**Instructions to follow**
Return exactly the lines below, starting with the one that has "## I/O (Input/Output)" and going on through the one that has "- B-trees allow".

**Given records**
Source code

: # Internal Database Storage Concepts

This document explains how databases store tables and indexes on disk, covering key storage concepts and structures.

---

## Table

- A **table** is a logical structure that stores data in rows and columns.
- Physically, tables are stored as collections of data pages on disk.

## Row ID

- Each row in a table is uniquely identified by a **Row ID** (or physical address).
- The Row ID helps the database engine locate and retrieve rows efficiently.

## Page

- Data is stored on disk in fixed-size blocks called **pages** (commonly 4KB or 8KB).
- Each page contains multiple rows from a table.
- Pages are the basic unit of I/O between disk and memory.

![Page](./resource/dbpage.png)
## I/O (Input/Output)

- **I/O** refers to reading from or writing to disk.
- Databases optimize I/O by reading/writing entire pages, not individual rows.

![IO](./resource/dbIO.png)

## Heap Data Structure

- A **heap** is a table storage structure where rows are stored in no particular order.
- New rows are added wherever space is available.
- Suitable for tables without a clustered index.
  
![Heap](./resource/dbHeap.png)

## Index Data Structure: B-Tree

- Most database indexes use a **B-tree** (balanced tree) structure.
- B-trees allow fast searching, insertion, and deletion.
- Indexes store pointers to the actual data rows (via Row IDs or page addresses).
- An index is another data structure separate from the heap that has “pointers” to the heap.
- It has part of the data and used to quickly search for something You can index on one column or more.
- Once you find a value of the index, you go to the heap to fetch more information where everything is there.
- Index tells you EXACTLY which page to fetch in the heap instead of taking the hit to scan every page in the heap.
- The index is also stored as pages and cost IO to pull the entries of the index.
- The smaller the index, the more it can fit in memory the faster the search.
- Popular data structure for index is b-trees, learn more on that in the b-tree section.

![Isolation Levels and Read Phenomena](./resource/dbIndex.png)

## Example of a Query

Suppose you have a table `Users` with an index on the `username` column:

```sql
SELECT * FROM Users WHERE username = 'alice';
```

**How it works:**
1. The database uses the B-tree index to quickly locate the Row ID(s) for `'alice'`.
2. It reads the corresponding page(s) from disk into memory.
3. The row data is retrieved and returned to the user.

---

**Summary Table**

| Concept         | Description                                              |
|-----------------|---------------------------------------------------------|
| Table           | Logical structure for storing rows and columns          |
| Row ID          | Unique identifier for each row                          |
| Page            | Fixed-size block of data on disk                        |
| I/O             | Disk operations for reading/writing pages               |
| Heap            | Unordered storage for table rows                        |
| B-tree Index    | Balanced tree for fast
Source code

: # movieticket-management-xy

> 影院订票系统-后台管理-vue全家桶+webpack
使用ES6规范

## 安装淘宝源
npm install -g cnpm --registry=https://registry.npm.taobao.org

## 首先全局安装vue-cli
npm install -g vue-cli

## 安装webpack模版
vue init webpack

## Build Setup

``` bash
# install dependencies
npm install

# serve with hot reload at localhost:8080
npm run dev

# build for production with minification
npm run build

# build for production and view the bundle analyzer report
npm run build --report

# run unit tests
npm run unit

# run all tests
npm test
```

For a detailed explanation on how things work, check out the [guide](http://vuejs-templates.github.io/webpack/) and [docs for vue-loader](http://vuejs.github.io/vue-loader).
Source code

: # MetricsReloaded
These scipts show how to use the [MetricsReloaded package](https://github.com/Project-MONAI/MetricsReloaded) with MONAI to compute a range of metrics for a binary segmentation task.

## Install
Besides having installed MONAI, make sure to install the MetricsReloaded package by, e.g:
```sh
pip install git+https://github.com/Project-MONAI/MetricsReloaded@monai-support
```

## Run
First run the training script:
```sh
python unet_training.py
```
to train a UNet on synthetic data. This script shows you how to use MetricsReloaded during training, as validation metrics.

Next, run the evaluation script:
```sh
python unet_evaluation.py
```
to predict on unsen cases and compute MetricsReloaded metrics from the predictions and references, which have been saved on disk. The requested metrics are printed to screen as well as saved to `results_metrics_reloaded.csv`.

**Solution to this task**
## I/O (Input/Output)

- **I/O** refers to reading from or writing to disk.
- Databases optimize I/O by reading/writing entire pages, not individual rows.

![IO](./resource/dbIO.png)

## Heap Data Structure

- A **heap** is a table storage structure where rows are stored in no particular order.
- New rows are added wherever space is available.
- Suitable for tables without a clustered index.
  
![Heap](./resource/dbHeap.png)

## Index Data Structure: B-Tree

- Most database indexes use a **B-tree** (balanced tree) structure.
- B-trees allow fast searching, insertion, and deletion.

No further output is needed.